[Plain-text document sources]
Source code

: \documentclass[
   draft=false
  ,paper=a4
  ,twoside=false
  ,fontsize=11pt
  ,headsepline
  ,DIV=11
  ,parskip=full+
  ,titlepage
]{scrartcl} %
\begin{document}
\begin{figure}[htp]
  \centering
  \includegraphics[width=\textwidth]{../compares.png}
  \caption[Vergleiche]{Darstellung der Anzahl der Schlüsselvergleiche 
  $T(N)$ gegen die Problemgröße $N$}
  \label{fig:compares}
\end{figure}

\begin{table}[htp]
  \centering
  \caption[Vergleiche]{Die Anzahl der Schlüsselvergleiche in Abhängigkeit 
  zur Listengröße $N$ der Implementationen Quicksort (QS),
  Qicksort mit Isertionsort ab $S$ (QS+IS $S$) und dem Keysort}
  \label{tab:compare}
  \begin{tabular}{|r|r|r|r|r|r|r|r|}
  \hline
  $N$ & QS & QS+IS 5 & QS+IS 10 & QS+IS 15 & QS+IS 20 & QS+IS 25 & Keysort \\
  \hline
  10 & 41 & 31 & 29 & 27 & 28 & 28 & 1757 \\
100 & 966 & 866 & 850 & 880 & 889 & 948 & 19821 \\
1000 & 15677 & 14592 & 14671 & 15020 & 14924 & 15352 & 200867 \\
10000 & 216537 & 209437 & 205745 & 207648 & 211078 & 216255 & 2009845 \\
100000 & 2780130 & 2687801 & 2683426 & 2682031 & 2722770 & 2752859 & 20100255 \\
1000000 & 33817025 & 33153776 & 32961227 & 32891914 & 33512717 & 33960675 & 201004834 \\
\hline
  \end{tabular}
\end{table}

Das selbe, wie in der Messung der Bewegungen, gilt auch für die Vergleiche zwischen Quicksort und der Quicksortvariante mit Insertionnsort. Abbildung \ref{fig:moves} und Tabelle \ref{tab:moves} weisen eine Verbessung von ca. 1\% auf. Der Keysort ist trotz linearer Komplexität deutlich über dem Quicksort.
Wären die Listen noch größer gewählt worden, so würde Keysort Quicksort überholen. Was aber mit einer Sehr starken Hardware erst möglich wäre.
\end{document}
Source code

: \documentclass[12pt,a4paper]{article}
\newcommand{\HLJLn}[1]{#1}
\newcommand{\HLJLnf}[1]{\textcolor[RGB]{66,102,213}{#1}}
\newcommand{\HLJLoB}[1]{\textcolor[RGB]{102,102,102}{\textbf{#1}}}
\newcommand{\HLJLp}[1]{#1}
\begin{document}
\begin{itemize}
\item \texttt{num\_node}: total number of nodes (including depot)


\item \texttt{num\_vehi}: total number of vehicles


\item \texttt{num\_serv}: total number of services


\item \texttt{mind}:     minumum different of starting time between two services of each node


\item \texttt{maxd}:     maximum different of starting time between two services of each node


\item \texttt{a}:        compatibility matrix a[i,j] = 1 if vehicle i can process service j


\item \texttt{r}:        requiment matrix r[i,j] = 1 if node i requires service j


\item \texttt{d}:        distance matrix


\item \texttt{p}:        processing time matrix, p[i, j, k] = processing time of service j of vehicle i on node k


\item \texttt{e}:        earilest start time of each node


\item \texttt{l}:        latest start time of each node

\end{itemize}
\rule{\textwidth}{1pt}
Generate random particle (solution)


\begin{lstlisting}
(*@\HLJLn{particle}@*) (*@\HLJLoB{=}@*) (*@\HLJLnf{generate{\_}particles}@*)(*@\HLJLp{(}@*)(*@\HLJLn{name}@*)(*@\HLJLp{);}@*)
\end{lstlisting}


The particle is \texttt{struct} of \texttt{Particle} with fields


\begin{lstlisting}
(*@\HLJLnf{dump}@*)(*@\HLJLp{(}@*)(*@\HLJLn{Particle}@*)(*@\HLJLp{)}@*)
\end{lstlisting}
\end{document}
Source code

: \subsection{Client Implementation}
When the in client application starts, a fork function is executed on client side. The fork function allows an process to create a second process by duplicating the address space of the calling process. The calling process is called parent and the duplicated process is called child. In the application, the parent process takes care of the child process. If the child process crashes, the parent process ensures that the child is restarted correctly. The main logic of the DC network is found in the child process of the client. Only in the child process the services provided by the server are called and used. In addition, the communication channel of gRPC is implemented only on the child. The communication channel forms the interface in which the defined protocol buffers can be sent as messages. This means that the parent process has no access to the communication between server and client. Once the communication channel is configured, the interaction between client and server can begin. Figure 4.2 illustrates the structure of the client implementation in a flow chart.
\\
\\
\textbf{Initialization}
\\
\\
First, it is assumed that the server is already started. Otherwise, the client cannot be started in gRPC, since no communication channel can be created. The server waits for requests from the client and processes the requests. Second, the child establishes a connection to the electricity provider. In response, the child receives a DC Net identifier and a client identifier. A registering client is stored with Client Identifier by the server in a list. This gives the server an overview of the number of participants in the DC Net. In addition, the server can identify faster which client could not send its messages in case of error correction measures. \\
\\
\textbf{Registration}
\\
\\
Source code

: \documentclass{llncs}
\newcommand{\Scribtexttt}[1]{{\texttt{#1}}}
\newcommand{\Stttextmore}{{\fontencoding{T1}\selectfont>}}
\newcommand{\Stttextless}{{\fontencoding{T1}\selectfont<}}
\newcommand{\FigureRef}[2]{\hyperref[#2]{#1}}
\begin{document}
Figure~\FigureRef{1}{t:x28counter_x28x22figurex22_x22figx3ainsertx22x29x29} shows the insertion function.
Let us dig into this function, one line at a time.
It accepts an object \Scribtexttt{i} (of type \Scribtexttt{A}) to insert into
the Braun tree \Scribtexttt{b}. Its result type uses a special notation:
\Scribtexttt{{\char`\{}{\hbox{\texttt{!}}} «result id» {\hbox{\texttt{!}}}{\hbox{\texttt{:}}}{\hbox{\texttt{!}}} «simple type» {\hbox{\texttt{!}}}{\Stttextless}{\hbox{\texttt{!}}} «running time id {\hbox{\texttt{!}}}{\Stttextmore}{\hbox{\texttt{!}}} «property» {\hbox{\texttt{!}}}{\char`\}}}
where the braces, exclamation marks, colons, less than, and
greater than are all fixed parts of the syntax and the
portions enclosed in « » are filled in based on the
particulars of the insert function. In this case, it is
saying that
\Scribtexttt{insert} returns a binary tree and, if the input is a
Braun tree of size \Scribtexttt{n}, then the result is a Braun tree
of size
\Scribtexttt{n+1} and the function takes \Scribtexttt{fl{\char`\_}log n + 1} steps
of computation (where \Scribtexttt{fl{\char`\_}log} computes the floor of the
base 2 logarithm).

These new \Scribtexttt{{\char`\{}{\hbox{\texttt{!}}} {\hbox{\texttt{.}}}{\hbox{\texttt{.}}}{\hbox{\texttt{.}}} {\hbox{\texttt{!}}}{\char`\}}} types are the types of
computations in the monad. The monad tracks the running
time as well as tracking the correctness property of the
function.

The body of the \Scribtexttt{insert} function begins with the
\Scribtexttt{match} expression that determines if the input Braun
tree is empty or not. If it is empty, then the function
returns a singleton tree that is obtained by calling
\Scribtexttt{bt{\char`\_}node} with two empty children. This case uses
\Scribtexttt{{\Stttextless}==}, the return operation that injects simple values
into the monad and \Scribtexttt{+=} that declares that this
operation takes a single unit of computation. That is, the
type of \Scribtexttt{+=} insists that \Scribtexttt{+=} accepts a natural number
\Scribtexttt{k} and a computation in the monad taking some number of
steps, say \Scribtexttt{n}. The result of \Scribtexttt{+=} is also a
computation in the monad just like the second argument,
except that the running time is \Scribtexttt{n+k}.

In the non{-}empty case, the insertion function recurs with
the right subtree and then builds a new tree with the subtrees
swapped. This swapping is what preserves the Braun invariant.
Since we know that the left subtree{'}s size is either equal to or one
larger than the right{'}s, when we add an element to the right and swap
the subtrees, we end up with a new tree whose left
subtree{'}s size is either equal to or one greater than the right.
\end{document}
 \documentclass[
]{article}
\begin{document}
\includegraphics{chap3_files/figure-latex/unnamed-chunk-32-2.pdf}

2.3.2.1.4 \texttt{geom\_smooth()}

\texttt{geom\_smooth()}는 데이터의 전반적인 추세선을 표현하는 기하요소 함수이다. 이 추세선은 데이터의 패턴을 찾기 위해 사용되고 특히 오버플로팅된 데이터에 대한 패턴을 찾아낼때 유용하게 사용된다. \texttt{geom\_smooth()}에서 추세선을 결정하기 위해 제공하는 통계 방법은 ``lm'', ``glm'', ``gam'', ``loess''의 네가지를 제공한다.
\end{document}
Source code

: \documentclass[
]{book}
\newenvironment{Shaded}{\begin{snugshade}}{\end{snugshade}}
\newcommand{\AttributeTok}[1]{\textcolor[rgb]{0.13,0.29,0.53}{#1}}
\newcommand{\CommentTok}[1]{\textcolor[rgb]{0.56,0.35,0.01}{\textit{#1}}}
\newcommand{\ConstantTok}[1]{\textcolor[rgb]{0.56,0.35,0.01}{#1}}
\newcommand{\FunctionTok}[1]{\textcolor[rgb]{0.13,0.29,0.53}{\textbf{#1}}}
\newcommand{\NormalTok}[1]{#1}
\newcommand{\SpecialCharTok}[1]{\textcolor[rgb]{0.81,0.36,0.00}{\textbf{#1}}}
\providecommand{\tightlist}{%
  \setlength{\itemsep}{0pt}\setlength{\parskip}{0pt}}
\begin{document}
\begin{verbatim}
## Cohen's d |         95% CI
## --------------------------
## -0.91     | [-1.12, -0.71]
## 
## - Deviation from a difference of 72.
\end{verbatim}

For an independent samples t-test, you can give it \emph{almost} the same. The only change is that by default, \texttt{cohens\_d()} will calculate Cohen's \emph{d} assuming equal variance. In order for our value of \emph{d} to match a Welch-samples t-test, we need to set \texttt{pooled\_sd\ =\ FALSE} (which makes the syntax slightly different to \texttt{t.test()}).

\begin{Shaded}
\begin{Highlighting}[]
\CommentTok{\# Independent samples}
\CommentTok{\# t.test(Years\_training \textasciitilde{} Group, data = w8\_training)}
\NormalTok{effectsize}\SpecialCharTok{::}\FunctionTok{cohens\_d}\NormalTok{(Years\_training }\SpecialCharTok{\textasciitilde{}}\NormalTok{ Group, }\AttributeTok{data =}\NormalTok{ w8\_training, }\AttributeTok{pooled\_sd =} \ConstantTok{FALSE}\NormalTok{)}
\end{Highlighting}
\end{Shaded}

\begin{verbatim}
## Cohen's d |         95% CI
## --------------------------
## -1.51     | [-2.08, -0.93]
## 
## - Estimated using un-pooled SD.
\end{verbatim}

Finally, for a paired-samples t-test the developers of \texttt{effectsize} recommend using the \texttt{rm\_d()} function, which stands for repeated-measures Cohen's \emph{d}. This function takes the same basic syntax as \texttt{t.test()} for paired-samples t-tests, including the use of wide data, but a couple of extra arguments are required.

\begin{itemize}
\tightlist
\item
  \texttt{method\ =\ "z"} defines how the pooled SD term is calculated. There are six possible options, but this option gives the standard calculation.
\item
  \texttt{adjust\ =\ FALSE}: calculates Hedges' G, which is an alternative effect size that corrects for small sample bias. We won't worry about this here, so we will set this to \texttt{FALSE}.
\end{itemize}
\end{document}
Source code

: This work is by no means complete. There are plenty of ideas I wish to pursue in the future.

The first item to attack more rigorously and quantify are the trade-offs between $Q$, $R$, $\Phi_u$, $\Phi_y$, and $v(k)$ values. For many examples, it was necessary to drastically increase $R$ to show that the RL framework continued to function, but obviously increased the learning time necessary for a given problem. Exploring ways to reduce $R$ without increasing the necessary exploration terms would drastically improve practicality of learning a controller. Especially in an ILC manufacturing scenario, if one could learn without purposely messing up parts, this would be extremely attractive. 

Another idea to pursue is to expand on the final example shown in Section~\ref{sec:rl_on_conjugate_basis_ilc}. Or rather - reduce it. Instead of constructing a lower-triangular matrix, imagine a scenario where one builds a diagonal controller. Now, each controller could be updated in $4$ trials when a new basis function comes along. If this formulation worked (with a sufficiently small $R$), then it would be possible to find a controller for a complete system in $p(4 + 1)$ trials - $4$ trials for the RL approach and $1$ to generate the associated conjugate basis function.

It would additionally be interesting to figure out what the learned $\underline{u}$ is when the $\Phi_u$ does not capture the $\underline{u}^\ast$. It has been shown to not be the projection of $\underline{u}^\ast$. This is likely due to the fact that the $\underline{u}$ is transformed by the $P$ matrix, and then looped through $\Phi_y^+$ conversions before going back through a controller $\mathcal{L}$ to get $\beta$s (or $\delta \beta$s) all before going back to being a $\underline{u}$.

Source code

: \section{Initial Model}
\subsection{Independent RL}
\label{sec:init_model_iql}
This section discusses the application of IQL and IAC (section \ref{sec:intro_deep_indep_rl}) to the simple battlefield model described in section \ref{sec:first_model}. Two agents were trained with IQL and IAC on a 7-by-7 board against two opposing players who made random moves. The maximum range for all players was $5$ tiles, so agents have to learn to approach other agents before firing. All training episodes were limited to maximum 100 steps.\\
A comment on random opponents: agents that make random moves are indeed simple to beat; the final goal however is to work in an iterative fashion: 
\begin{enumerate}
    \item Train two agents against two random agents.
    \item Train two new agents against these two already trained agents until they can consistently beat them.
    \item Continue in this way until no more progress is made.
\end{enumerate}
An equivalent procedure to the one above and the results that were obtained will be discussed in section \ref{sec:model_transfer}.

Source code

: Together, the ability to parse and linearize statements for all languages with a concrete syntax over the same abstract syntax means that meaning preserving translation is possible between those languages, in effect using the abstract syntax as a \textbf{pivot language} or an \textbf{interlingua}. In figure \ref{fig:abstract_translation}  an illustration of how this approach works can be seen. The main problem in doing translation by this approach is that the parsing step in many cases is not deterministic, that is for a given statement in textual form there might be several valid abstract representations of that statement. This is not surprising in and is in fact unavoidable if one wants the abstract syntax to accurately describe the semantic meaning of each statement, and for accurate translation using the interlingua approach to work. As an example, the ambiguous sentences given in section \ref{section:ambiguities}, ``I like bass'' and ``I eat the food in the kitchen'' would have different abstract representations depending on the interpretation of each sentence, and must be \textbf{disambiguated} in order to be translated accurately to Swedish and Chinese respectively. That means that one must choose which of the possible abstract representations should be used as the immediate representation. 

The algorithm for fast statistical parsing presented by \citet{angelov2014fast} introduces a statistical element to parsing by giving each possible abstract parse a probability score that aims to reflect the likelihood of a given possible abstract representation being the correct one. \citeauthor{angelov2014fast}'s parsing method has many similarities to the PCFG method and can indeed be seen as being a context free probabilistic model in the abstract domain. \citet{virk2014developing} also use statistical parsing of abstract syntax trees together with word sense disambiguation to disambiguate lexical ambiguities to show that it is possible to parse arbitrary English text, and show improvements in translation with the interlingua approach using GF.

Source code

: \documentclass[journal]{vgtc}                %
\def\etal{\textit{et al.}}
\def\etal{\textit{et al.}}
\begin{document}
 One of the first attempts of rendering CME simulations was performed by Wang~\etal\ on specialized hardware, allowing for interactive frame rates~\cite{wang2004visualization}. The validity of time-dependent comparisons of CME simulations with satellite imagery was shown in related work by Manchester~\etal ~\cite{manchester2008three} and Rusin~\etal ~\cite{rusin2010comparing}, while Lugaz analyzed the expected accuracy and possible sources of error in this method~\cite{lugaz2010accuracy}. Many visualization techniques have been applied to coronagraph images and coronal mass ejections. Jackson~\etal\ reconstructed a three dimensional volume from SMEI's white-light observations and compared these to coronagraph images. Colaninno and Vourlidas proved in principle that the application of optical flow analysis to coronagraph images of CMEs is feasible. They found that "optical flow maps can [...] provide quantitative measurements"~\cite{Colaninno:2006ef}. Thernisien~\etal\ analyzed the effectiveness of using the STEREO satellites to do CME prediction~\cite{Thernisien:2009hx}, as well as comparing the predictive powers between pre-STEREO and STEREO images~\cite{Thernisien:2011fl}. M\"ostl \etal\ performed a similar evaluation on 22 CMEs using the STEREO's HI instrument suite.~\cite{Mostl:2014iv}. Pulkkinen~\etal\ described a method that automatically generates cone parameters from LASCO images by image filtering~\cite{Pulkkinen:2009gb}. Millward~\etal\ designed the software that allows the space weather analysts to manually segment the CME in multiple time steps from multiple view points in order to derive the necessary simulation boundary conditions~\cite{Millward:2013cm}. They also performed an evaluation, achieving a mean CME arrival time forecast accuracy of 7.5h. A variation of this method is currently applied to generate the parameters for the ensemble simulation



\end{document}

_Task item:_ From the line holding "Braun tree of" to the line holding "swapped. This swapping", inclusive, restate each line above exactly as written.

_Answer for the task:_
Braun tree of size \Scribtexttt{n}, then the result is a Braun tree
of size
\Scribtexttt{n+1} and the function takes \Scribtexttt{fl{\char`\_}log n + 1} steps
of computation (where \Scribtexttt{fl{\char`\_}log} computes the floor of the
base 2 logarithm).

These new \Scribtexttt{{\char`\{}{\hbox{\texttt{!}}} {\hbox{\texttt{.}}}{\hbox{\texttt{.}}}{\hbox{\texttt{.}}} {\hbox{\texttt{!}}}{\char`\}}} types are the types of
computations in the monad. The monad tracks the running
time as well as tracking the correctness property of the
function.

The body of the \Scribtexttt{insert} function begins with the
\Scribtexttt{match} expression that determines if the input Braun
tree is empty or not. If it is empty, then the function
returns a singleton tree that is obtained by calling
\Scribtexttt{bt{\char`\_}node} with two empty children. This case uses
\Scribtexttt{{\Stttextless}==}, the return operation that injects simple values
into the monad and \Scribtexttt{+=} that declares that this
operation takes a single unit of computation. That is, the
type of \Scribtexttt{+=} insists that \Scribtexttt{+=} accepts a natural number
\Scribtexttt{k} and a computation in the monad taking some number of
steps, say \Scribtexttt{n}. The result of \Scribtexttt{+=} is also a
computation in the monad just like the second argument,
except that the running time is \Scribtexttt{n+k}.

In the non{-}empty case, the insertion function recurs with
the right subtree and then builds a new tree with the subtrees
swapped. This swapping is what preserves the Braun invariant.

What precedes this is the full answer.